◆ **Try it**
Transcribe, without any alteration, only the lines that begin at the line containing "M.S., Electrical and" and run to the last line below.
Available data: Begin
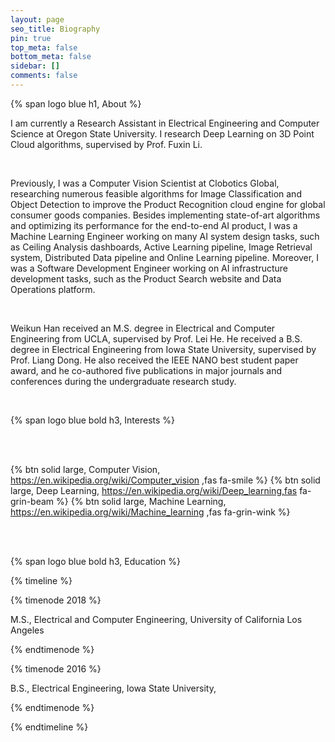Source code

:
 ```yaml
---
layout: page
seo_title: Biography
pin: true
top_meta: false
bottom_meta: false
sidebar: []
comments: false
---
```


{% span logo blue h1, About %}

I am currently a Research Assistant in Electrical Engineering and Computer Science at Oregon State University. I research Deep Learning on 3D Point Cloud algorithms, supervised by Prof. Fuxin Li.

<br/>

Previously, I was a Computer Vision Scientist at Clobotics Global, researching numerous feasible algorithms for Image Classification and Object Detection to improve the Product Recognition cloud engine for global consumer goods companies. Besides implementing state-of-art algorithms and optimizing its performance for the end-to-end AI product, I was a Machine Learning Engineer working on many AI system design tasks, such as Ceiling Analysis dashboards, Active Learning pipeline, Image Retrieval system, Distributed Data pipeline and Online Learning pipeline. Moreover, I was a Software Development Engineer working on AI infrastructure development tasks, such as the Product Search website and Data Operations platform.

<br/>

Weikun Han received an M.S. degree in Electrical and Computer Engineering from UCLA, supervised by Prof. Lei He. He received a B.S. degree in Electrical Engineering from Iowa State University, supervised by Prof. Liang Dong. He also received the IEEE NANO best student paper award, and he co-authored five publications in major journals and conferences during the undergraduate research study. 

<br/>

{% span logo blue bold h3, Interests %}

<br/>
<br/>

{% btn solid large, Computer Vision,  https://en.wikipedia.org/wiki/Computer_vision ,fas fa-smile %}
{% btn solid large, Deep Learning, https://en.wikipedia.org/wiki/Deep_learning,fas fa-grin-beam %} 
{% btn solid large, Machine Learning, https://en.wikipedia.org/wiki/Machine_learning ,fas fa-grin-wink %} 

<br/>
<br/>

{% span logo blue bold h3, Education %}

{% timeline %}

{% timenode 2018 %}

M.S., Electrical and Computer Engineering, University of California Los Angeles

{% endtimenode %}

{% timenode 2016 %}

B.S., Electrical Engineering, Iowa State University, 

{% endtimenode %}

{% endtimeline %}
Available data: End
◆ **Solution for this exercise**
M.S., Electrical and Computer Engineering, University of California Los Angeles

{% endtimenode %}

{% timenode 2016 %}

B.S., Electrical Engineering, Iowa State University, 

{% endtimenode %}

{% endtimeline %}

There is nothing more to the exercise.